EXERCISE:
Extract all lines in the data that contain the word "dfrac".

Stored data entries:
○ ○ ○
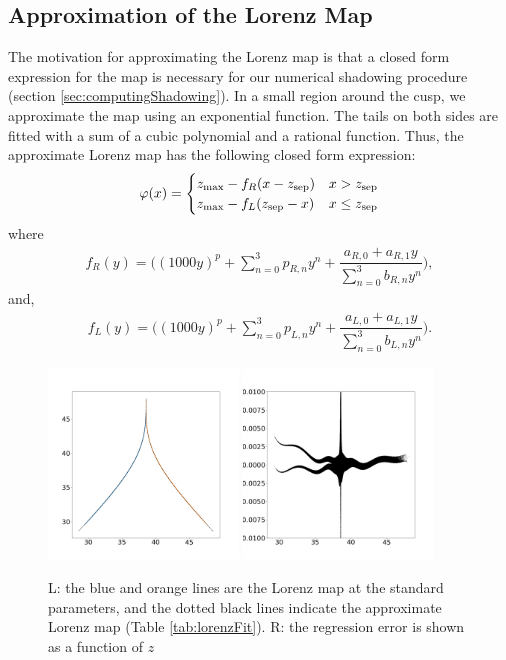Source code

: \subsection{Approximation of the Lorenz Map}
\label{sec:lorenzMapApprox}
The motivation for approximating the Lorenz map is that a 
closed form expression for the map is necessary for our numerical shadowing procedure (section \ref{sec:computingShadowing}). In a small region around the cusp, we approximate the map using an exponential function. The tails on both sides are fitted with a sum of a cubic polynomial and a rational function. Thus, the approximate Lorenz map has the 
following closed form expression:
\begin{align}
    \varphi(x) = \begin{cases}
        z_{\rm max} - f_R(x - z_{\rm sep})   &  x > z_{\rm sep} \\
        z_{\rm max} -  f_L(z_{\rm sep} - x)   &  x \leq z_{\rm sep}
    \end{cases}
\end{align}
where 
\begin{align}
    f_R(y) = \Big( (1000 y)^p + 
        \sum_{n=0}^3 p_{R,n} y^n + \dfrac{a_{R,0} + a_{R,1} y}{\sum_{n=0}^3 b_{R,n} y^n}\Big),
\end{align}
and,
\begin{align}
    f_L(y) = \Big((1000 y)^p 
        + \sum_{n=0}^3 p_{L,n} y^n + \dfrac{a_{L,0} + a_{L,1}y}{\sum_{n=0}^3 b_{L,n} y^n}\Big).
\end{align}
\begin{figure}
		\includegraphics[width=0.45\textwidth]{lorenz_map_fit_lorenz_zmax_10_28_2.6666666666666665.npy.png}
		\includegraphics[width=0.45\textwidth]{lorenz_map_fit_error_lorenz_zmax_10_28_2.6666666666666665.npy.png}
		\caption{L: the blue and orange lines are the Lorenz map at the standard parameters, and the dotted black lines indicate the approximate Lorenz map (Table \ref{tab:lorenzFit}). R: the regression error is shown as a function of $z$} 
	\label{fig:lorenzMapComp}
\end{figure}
○ ○ ○
RESULT BELOW:
        \sum_{n=0}^3 p_{R,n} y^n + \dfrac{a_{R,0} + a_{R,1} y}{\sum_{n=0}^3 b_{R,n} y^n}\Big),
        + \sum_{n=0}^3 p_{L,n} y^n + \dfrac{a_{L,0} + a_{L,1}y}{\sum_{n=0}^3 b_{L,n} y^n}\Big).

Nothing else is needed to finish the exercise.